Os comunicadores científicos devem apresentar argumentos fortes, bem fundamentados e fundamentados para alterar até mesmo atitudes arraigadas. Se possível, enquadrar a informação científica de acordo com os valores morais do destinatário pode aumentar a sua receptividade à mensagem. Em geral, é importante utilizar uma variedade de estratégias para aumentar a aceitação da informação científica, especialmente quando esta contradiz as crenças e atitudes das pessoas. Finalmente, para adaptar a mensagem ao estilo de pensamento do destinatário, os cientistas devem identificar o estilo de pensamento do destinatário e adaptar a mensagem a esse tipo de pensamento.

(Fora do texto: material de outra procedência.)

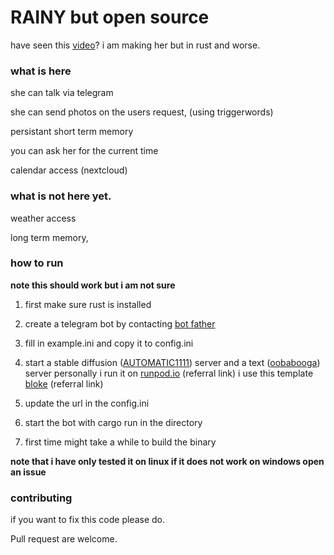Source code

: # RAINY but open source
have seen this [video][yt-video]? i am making her but in rust and worse. 

### what is here
she can talk via telegram

she can send photos on the users request, (using triggerwords)

persistant short term memory

you can ask her for the current time

calendar access (nextcloud)
### what is not here yet.


weather access

long term memory,

### how to run
**note this should work but i am not sure**
1. first make sure rust is installed 
2. create a telegram bot by contacting [bot father][telegram-bot-father]
3. fill in example.ini and copy it to config.ini
4. start a stable diffusion ([AUTOMATIC1111]) server and a text ([oobabooga][oobabooga]) server personally i run it on [runpod.io][runpod] (referral link) i use this template [bloke][bloke] (referral link)

5. update the url in the config.ini
6. start the bot with cargo run in the directory
7. first time might take a while to build the binary

**note that i have only tested it on linux if it does not work on windows open an issue**
### contributing
if you want to fix this code please do. 

Pull request are welcome.

[bloke]: https://runpod.io/gsc?template=f1pf20op0z&ref=yp8enpey
[runpod]: https://runpod.io?ref=yp8enpey
[telegram-bot-father]: https://t.me/BotFather
[AUTOMATIC1111]: https://github.com/AUTOMATIC1111/stable-diffusion-webui
[oobabooga]: https://github.com/oobabooga/text-generation-webui
[rust-install]: https://www.rust-lang.org/tools/install
[yt-video]: https://www.youtube.com/watch?v=OvY4o9zAqrU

A realidade é que a ciência atravessa uma crise, uma vez que não é aceite nem vista como uma fonte fiável como era antes e como mencionado, isto tem muitas consequências na sociedade em todos os sentidos, não só sociais, mas também na saúde e bem-estar da sociedade. Outra área importante é o papel que os professores e a educação têm nesta era de anticiência. Como pode um educador ensinar algo que seus alunos não acreditam? Além disso, isso também limita o tipo de conhecimento que podem transmitir. Por exemplo, torna-se cada vez mais urgente ensinar sobre as alterações climáticas, mas se as famílias e os próprios alunos têm fortes atitudes anticientíficas, o que podem os professores fazer?

Para abordar esse tema e falar mais a fundo sobre o papel dos professores nessa problemática, em breve publicarei um artigo sobre o assunto, aguardem.